→ What the exercise asks:
What lines of the data below include the word "rackets"? Report them by copying each.

→ Listed records:
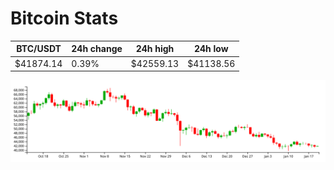 # Bitcoin Stats

BTC/USDT|24h change|24h high|24h low|
|---|---|---|---|
|$41874.14|0.39%|$42559.13|$41138.56|

<img src="./chart.svg">

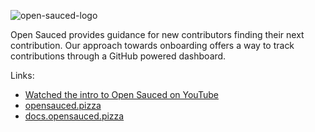 ![open-sauced-logo](https://user-images.githubusercontent.com/5713670/134425198-4fea4025-10ad-4a44-8a7e-3e2391e17a03.png)

Open Sauced provides guidance for new contributors finding their next contribution. Our approach towards onboarding offers a way to track contributions through a GitHub powered dashboard.

Links:
- [Watched the intro to Open Sauced on YouTube](https://www.youtube.com/watch?v=CKbTdYZAvSM&list=PLHyZ0Wz_A44XSYlBAfO2nBqoYaJJ5fdu5)
- [opensauced.pizza](https://opensauced.pizza)
- [docs.opensauced.pizza](https://docs.opensauced.pizza)
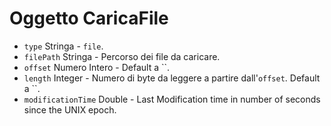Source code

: # Oggetto CaricaFile

* `type` Stringa - `file`.
* `filePath` Stringa - Percorso dei file da caricare.
* `offset` Numero Intero - Default a ``.
* `length` Integer - Numero di byte da leggere a partire dall'`offset`. Default a ``.
* `modificationTime` Double - Last Modification time in number of seconds since the UNIX epoch.
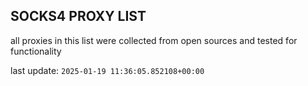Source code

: ## SOCKS4 PROXY LIST

all proxies in this list were collected from open sources and tested for functionality

last update: `2025-01-19 11:36:05.852108+00:00`
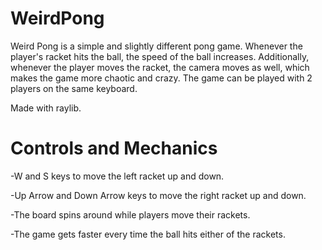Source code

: # WeirdPong
 
Weird Pong is a simple and slightly different pong game. Whenever the 
player's racket hits the ball, the speed of the ball increases. 
Additionally, whenever the player moves the racket, the camera moves as 
well, which makes the game more chaotic and crazy. The game can be 
played with 2 players on the same keyboard.


Made with raylib.

# Controls and Mechanics

-W and S keys to move the left racket up and down.

-Up Arrow and Down Arrow keys to move the right racket up and down.

-The board spins around while players move their rackets.

-The game gets faster every time the ball hits either of the rackets.
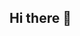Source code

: ## Hi there 👋

<!--
**phyueimon162/phyueimon162** is a ✨ _special_ ✨ repository because its `README.md` (this file) appears on your GitHub profile.

# 👋 Hey there, I'm Phyu Ei Mon!

I'm a mobile app developer who turns coffee into code and bugs into features! 🚀

- 🌱 Currently learning: The ancient art of Flutter-fu to make my apps unstoppable!
- 👯 Looking to collaborate: On Flutter projects that are cooler than a teddy bear.
- 🤔 Need help with: Unlocking the secret level of advanced Flutter techniques.
- 💬 Ask me about: Mobile app sorcery, Flutter magic, and tech shenanigans!
- 📫 Reach me: Shoot me an email at phyueimon16@gmail
- 😄 Pronouns: She/Her
- ⚡ Fun fact: When I'm not coding, I'm probably eating snacks 😄 !

Let's join forces and create something ridiculously awesome! 🎉


-->
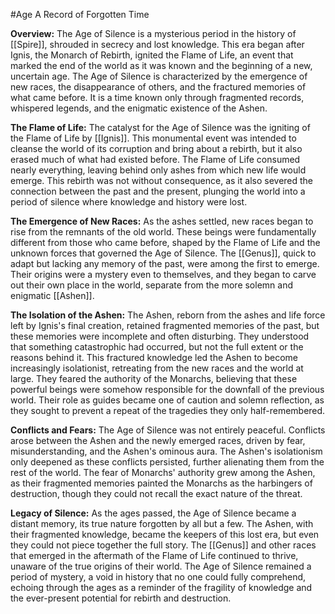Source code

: #Age
A Record of Forgotten Time

**Overview:**
The Age of Silence is a mysterious period in the history of [[Spire]], shrouded in secrecy and lost knowledge. This era began after Ignis, the Monarch of Rebirth, ignited the Flame of Life, an event that marked the end of the world as it was known and the beginning of a new, uncertain age. The Age of Silence is characterized by the emergence of new races, the disappearance of others, and the fractured memories of what came before. It is a time known only through fragmented records, whispered legends, and the enigmatic existence of the Ashen.

**The Flame of Life:**
The catalyst for the Age of Silence was the igniting of the Flame of Life by [[Ignis]]. This monumental event was intended to cleanse the world of its corruption and bring about a rebirth, but it also erased much of what had existed before. The Flame of Life consumed nearly everything, leaving behind only ashes from which new life would emerge. This rebirth was not without consequence, as it also severed the connection between the past and the present, plunging the world into a period of silence where knowledge and history were lost.

**The Emergence of New Races:**
As the ashes settled, new races began to rise from the remnants of the old world. These beings were fundamentally different from those who came before, shaped by the Flame of Life and the unknown forces that governed the Age of Silence. The [[Genus]], quick to adapt but lacking any memory of the past, were among the first to emerge. Their origins were a mystery even to themselves, and they began to carve out their own place in the world, separate from the more solemn and enigmatic [[Ashen]].

**The Isolation of the Ashen:**
The Ashen, reborn from the ashes and life force left by Ignis's final creation, retained fragmented memories of the past, but these memories were incomplete and often disturbing. They understood that something catastrophic had occurred, but not the full extent or the reasons behind it. This fractured knowledge led the Ashen to become increasingly isolationist, retreating from the new races and the world at large. They feared the authority of the Monarchs, believing that these powerful beings were somehow responsible for the downfall of the previous world. Their role as guides became one of caution and solemn reflection, as they sought to prevent a repeat of the tragedies they only half-remembered.

**Conflicts and Fears:**
The Age of Silence was not entirely peaceful. Conflicts arose between the Ashen and the newly emerged races, driven by fear, misunderstanding, and the Ashen's ominous aura. The Ashen's isolationism only deepened as these conflicts persisted, further alienating them from the rest of the world. The fear of Monarchs' authority grew among the Ashen, as their fragmented memories painted the Monarchs as the harbingers of destruction, though they could not recall the exact nature of the threat.

**Legacy of Silence:**
As the ages passed, the Age of Silence became a distant memory, its true nature forgotten by all but a few. The Ashen, with their fragmented knowledge, became the keepers of this lost era, but even they could not piece together the full story. The [[Genus]] and other races that emerged in the aftermath of the Flame of Life continued to thrive, unaware of the true origins of their world. The Age of Silence remained a period of mystery, a void in history that no one could fully comprehend, echoing through the ages as a reminder of the fragility of knowledge and the ever-present potential for rebirth and destruction.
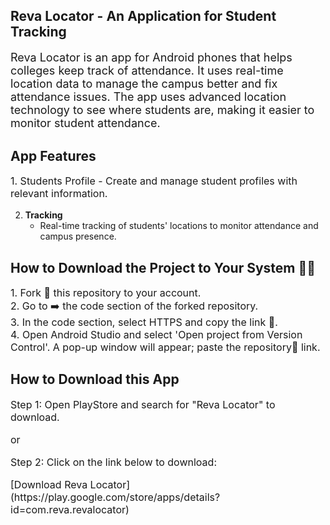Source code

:  ## Reva Locator - An Application for Student Tracking

<p style="font-size:18px">Reva Locator is an app for Android phones that helps colleges keep track of attendance. It uses real-time location data to manage the campus better and fix attendance issues. The app uses advanced location technology to see where students are, making it easier to monitor student attendance.</p>

## App Features

<p style="font-size:16px">
1. Students Profile
   - Create and manage student profiles with relevant information.


2. **Tracking**
   - Real-time tracking of students' locations to monitor attendance and campus presence.
</p>

## How to Download the Project to Your System 👨‍💻

<p style="font-size:16px">
1. Fork 🍴 this repository to your account. <br>
2. Go to ➡️ the code section of the forked repository.<br>
3. In the code section, select HTTPS and copy the link 🔗.<br>
4. Open Android Studio and select 'Open project from Version Control'. A pop-up window will appear; paste the repository📂 link.
</p>

## How to Download this App

<p style="font-size:16px">Step 1: Open PlayStore and search for "Reva Locator" to download.</p>

<p style="font-size:16px">or</p>

<p style="font-size:16px">Step 2: Click on the link below to download:</p>
<p style="font-size:16px">[Download Reva Locator](https://play.google.com/store/apps/details?id=com.reva.revalocator)</p>
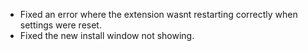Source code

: ﻿-   Fixed an error where the extension wasnt restarting correctly when settings were reset.
-   Fixed the new install window not showing.
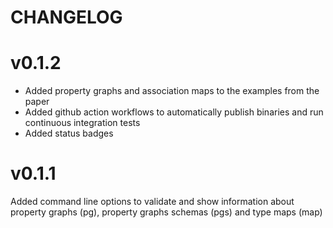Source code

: # CHANGELOG

# v0.1.2

- Added property graphs and association maps to the examples from the paper
- Added github action workflows to automatically publish binaries and run continuous integration tests
- Added status badges

# v0.1.1 

Added command line options to validate and show information about property graphs (pg), property graphs schemas (pgs) and type maps (map)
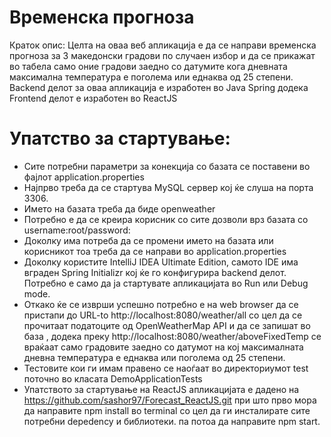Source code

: # Временска прогноза
Краток опис: Целта на оваа веб апликација е да се направи временска прогноза за 3 македонски градови по случаен избор и да се прикажат
во табела само оние градови заедно со датумите кога дневната максимална температура е поголема или еднаква од 25 степени. Backend делот за оваа апликација е изработен во Java Spring додека Frontend делот е изработен во ReactJS

# Упатство за стартување:
- Сите потребни параметри за конекција со базата се поставени во фајлот application.properties
- Најпрво треба да се стартува MySQL сервер кој ќе слуша на порта 3306.
- Името на базата треба да биде openweather
- Потребно е да се креира корисник со сите дозволи врз базата со username:root/password:
- Доколку има потреба да се промени името на базата или корисникот тоа треба да се направи во application.properties
- Доколку користите IntelliJ IDEA Ultimate Edition, самото IDE има вграден Spring Initializr кој ќе го конфигурира backend делот. Потребно е само да ја стартувате апликацијата во Run или Debug mode.
- Откако ќе се изврши успешно потребно е на web browser да се пристапи до URL-to http://localhost:8080/weather/all со цел да се прочитаат податоците од OpenWeatherMap API и да се запишат во база , додека преку http://localhost:8080/weather/aboveFixedTemp се враќаат само градовите заедно со датумот на кој максималната дневна температура е еднаква или поголема од 25 степени.
- Тестовите кои ги имам правено се наоѓаат во директориумот test поточно во класата DemoApplicationTests
- Упатството за стартување на ReactJS апликацијата е дадено на https://github.com/sashor97/Forecast_ReactJS.git при што прво мора да направите npm install во terminal со цел да ги инсталирате сите потребни depedency и библиотеки. па потоа да направите npm start.
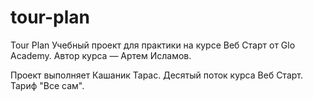 # tour-plan

Tour Plan
Учебный проект для практики на курсе Веб Старт от Glo Academy. Автор курса — Артем Исламов.

Проект выполняет
Кашаник Тарас. Десятый поток курса Веб Старт. Тариф "Все сам".
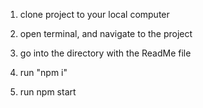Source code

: 1) clone project to your local computer

2) open terminal, and navigate to the project

3) go into the directory with the ReadMe file

4) run "npm i"

5) run npm start
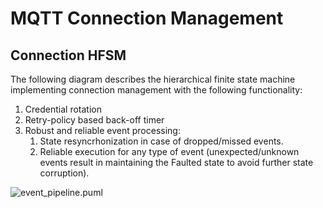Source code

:# MQTT Connection Management

## Connection HFSM

The following diagram describes the hierarchical finite state machine implementing connection management with the following functionality:

1. Credential rotation
1. Retry-policy based back-off timer
1. Robust and reliable event processing:
    1. State resyncrhonization in case of dropped/missed events.
    1. Reliable execution for any type of event (unexpected/unknown events result in maintaining the Faulted state to avoid further state corruption).

![event_pipeline.puml](https://www.plantuml.com/plantuml/png/nLPVJyCs47_FfxWtcb4AsxGNO1LL6qIrjO4sJ6ph6fdaA1QfNTaE1KryzzaE6KbZoBezZ0SQd-_kT_UxFyc5L4IeV9t1a3E6YQASnLUNyudd7S10odozCI9vgeydFRXbJunl6U0pCYM128G7BhP4f9X2Xp9GZqW5S45Nb94CKYeAdrr0gky4K7RFSvPg5U2viiz-Jpl_jWUJcoYAX-5q6WoZU1RS09MmoeaWJA5shpW8b1kkZRVQL-cmRZM_ZiEVW3l4mMncSBxhmJBu9PX6nZi1-SY5Id9blECBwYSqEO3Ig9AQo858oHDA5BxZ5jOFWg-jPf8BWKo1L5e5Eem3ILHEie8ZWoBrhqdMvlbzpvpJ-9s7Rd4ggR2Cvj9cQs-0CatmcjX85BU8PBC1egyOgYqNJvOLm_8pPgyzpxE1LCev8OoiS6s2-DC3WFT8nsc6zcWUu1JEx_k3tsARN6p8-w5aRnnEu-7FuJmmDJa_lkyV0rqnBl1inznIFXhFAwpNrIleboJFDADLqLmHeKKsoEAldWbRbHSLKO6CJ8dN0aigljaIbJp60YMgZl-vqGjLkpOhLB6YQtIQjMIvr1qMpZntz9ZkEiIq4RjJPQ50O588ueJdJA7uyMGNPbQgH3fwdglokd7X17LhMcox7y1m8beq6r4U7hPOv9kKA8mJWIaoHKacEtwB2Ns0JWFe0Fem6TpzFUw3A0ecrz7SXwMjLgMHPq4q-pKExgu6j_Ce6CNZwQW5yQlhHXUr4xNFc2qTlRPR-16LIMD0wj96oIir1RT9UsukVSSgjkRr7TTfP1NS-6wt_sejVJ3q-pT_m56_PO4SVMXW-dKU2rRRtHs7dk-4w7_I2QwNb47wBCx_GCw2xL652Y7_7-m_txmBLYlBE2n8hKwyddF_p1sCAv9clHpnHED94Dv6xZpThj_iV_kcQ-v_vvwlwhSm7ru7qyOmDEmTJTk5sXkitKJhxTXuvRpfmkryMcZ1lWdimMZfkiJzkbMqqqQhD7fNApTybnyirhjDkGlL-jVTMWNVU_Ckj3HVPzvV)
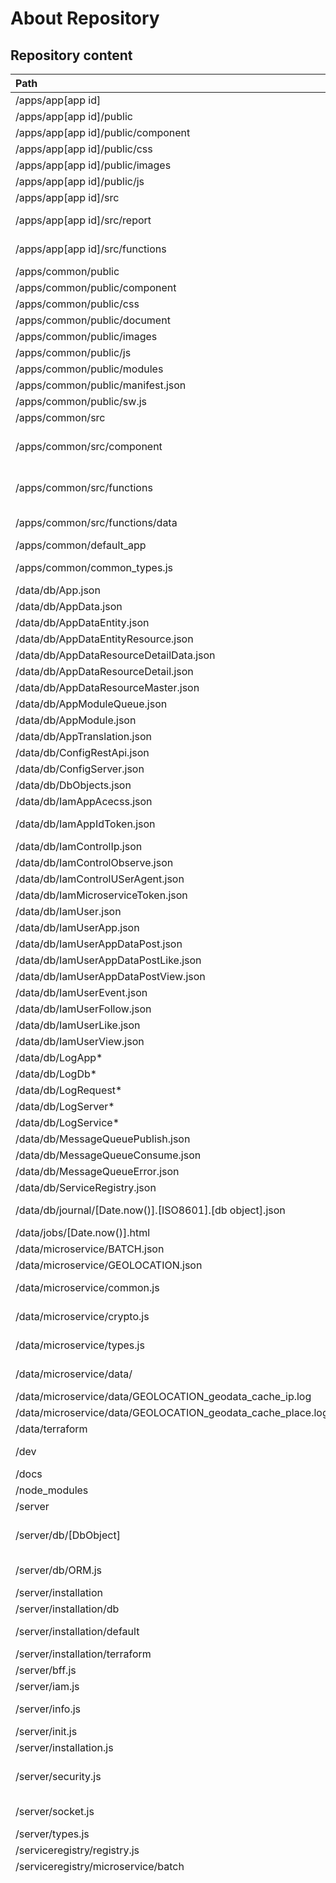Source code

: # About Repository

## Repository content

|Path                                                   |Comment                                   |
|:------------------------------------------------------|:-----------------------------------------|
|/apps/app[app id]                                      |app directory for each apps|
|/apps/app[app id]/public                               |files available in browser|
|/apps/app[app id]/public/component                     |SFC pattern components|
|/apps/app[app id]/public/css                           |CSS files|
|/apps/app[app id]/public/images                        |image files|
|/apps/app[app id]/public/js                            |Javascript files|
|/apps/app[app id]/src                                  |files available in server only|
|/apps/app[app id]/src/report                           |reports if used and available to REST API|
|/apps/app[app id]/src/functions                        |functions if used and available to REST API|
|/apps/common/public                                    |files available in browser|
|/apps/common/public/component                          |SFC pattern components|
|/apps/common/public/css                                |CSS files|
|/apps/common/public/document                           |documents as image or text|
|/apps/common/public/images                             |logo and image files|
|/apps/common/public/js                                 |Javascript files|
|/apps/common/public/modules                            |third party modules|
|/apps/common/public/manifest.json                      |Progressive app file manifest|
|/apps/common/public/sw.js                              |Progressive app file service worker|
|/apps/common/src                                       |files available in server only|
|/apps/common/src/component                             |SFC pattern components app, info, mail, maintenance, markdown, openapi, report and server error|
|/apps/common/src/functions                             |server functions country, locale, documentation, geolocation, message and worldcities available to REST API|
|/apps/common/src/functions/data                        |read only data loaded to memory from files for functions|
|/apps/common/default_app                               |template to create new app|
|/apps/common/common_types.js                           |type declarations for apps, apps can use local type declarations|
|/data/db/App.json                                      ||
|/data/db/AppData.json                                  ||
|/data/db/AppDataEntity.json                            ||
|/data/db/AppDataEntityResource.json                    ||
|/data/db/AppDataResourceDetailData.json                ||
|/data/db/AppDataResourceDetail.json                    ||
|/data/db/AppDataResourceMaster.json                    ||
|/data/db/AppModuleQueue.json                           ||
|/data/db/AppModule.json                                ||
|/data/db/AppTranslation.json                           ||
|/data/db/ConfigRestApi.json                            ||
|/data/db/ConfigServer.json                             ||
|/data/db/DbObjects.json                                ||
|/data/db/IamAppAcecss.json                             ||
|/data/db/IamAppIdToken.json                            |is default in memory only for performance|
|/data/db/IamControlIp.json                             |optional file|
|/data/db/IamControlObserve.json                        ||
|/data/db/IamControlUSerAgent.json                      |optional file|
|/data/db/IamMicroserviceToken.json                     ||
|/data/db/IamUser.json                                  ||
|/data/db/IamUserApp.json                               ||
|/data/db/IamUserAppDataPost.json                       ||
|/data/db/IamUserAppDataPostLike.json                   ||
|/data/db/IamUserAppDataPostView.json                   ||
|/data/db/IamUserEvent.json                             ||
|/data/db/IamUserFollow.json                            ||
|/data/db/IamUserLike.json                              ||
|/data/db/IamUserView.json                              ||
|/data/db/LogApp*                                       ||
|/data/db/LogDb*                                        ||
|/data/db/LogRequest*                                   ||
|/data/db/LogServer*                                    ||
|/data/db/LogService*                                   ||
|/data/db/MessageQueuePublish.json                      |microservice logs and messages|
|/data/db/MessageQueueConsume.json                      |microservice logs and messages|
|/data/db/MessageQueueError.json                        |microservice logs and messages|
|/data/db/ServiceRegistry.json                          |microservices|
|/data/db/journal/[Date.now()].[ISO8601].[db object].json |journal of all old versions of db objects, `:` replaced with `.` in filename|
|/data/jobs/[Date.now()].html                           |Report queue files|
|/data/microservice/BATCH.json                          |microservice configuration|
|/data/microservice/GEOLOCATION.json                    |microservice configuration|
|/data/microservice/common.js                           |microservice Service Registry API library|
|/data/microservice/crypto.js                           |microservice Service Registry API crypto library|
|/data/microservice/types.js                            |microservice Service Registry API types|
|/data/microservice/data/                               |microservice data directory to cache data|
|/data/microservice/data/GEOLOCATION_geodata_cache_ip.log||
|/data/microservice/data/GEOLOCATION_geodata_cache_place.log||
|/data/terraform                                        |optional Terraform files|
|/dev                                                   |development source of data model, diagram and images|
|/docs                                                  |installation instructions|
|/node_modules                                          |Node.js modules |
|/server                 |server files|
|/server/db/[DbObject]   |database files using Object Relational Mapping (ORM), each filename same as object name in database|
|/server/db/ORM.js       |Object Relational Mapping (ORM) api to the database|
|/server/installation    |installation files|
|/server/installation/db |database installation files|
|/server/installation/default |configuration files used installing first time|
|/server/installation/terraform |scripts for Terraform|
|/server/bff.js          |backend for frontend (BFF)|
|/server/iam.js          |Identity and Access Management (IAM)|
|/server/info.js         |info about server including OS and process|
|/server/init.js         |starts server|
|/server/installation.js |install and uninstall of demo data|
|/server/security.js     |security functions for secrets, UUID, request id, OTP, message encryption, password encyption, JWT|
|/server/socket.js       |socket used for server side events (SSE)|
|/server/types.js        |type declarations for server|
|/serviceregistry/registry.js                          |service registry|
|/serviceregistry/microservice/batch                   |microservice batch|
|                        |Using same git repository for this project|
|                        |Admin has different timeout parameter as users so longer admin tasks can be execute by admin.|
|                        ||
|                        |        used to implement pure Javascript CI/CD solution|
|                        |        contains default CI/CD linux and win32 jobs with enabled = false to be enabled on CI/CD server|
|                        |        choose to enable default jobs in /data/config_microservice_service.json:|
|                        |            job                         command|
|                        |            Pipeline every minute       git pull|
|                        |            Pipeline 08.00 every day    git pull|
|                        |            Pipeline 12.00 every day    git pull|
|                        |            Pipeline 17.00 every day    git pull|
|                        |            Pipeline 16.00 every Friday git pull|
|                        ||
|                        |        use git pull manually to update server repository it not using batch|
|                        ||
|                        |        batch schedules jobs using cron expressions|
|                        ||
|                        |        Cron expression support:|
|                        |        |
|                        |        not supported: L (last), ?, - (range), / (increments), W(weekday), # (N-th occurrence), second, year, ~ (random)|
|                        |        supported:|
|                        |        minutes       *, 0-59|
|                        |        hours         *, 0-23|
|                        |        day of month  *, 1-31|
|                        |        month         *, 1-12 (JAN-DEC)|
|                        |        day of week   0-7 (SUN, MON, TUE, WED, THU, FRI, SAT, SUN) (sun will return 0)|
|                        |        if specifying day 29-31 not in current month, then next day will be scheduled as implemented by Javascript setDate().|
|                        ||
|                        |        Jobs can have status PENDING, RUNNING, FAILED, FINISHED and CANCELED.|
|                        |        Jobs with status PENDING or RUNNING will be updated to CANCELED when restarting server.|
|                        ||
|/test                   |Behaviour Driven Development (BDD) test framework files|
|.eslintignore           |ESLint configuration file, ignoring third party code|
|.eslintrc.cjs           |ESlint configuration file|
|.gitignore              |git configuration file|
|package-lock.json       |Node.js configuration file|
|package.json            |Node.js configuration file|
|README                  |main documentation|
|tsconfig.json           |config typescript|


## About Node.js modules

No modules used in server and production

|Developer only modules installed in development|Comment        |
|:------------------------------------------|:--------------|
|@types/node                                |types for Node.js|
|eslint                                     |identifies and reports patterns found for Javascript|
|                                           |and follows latest standards with some basic settings like |
|                                           |the use of single quotes|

→ Solution to the exercise:
-The board spins around while players move their rackets.
-The game gets faster every time the ball hits either of the rackets.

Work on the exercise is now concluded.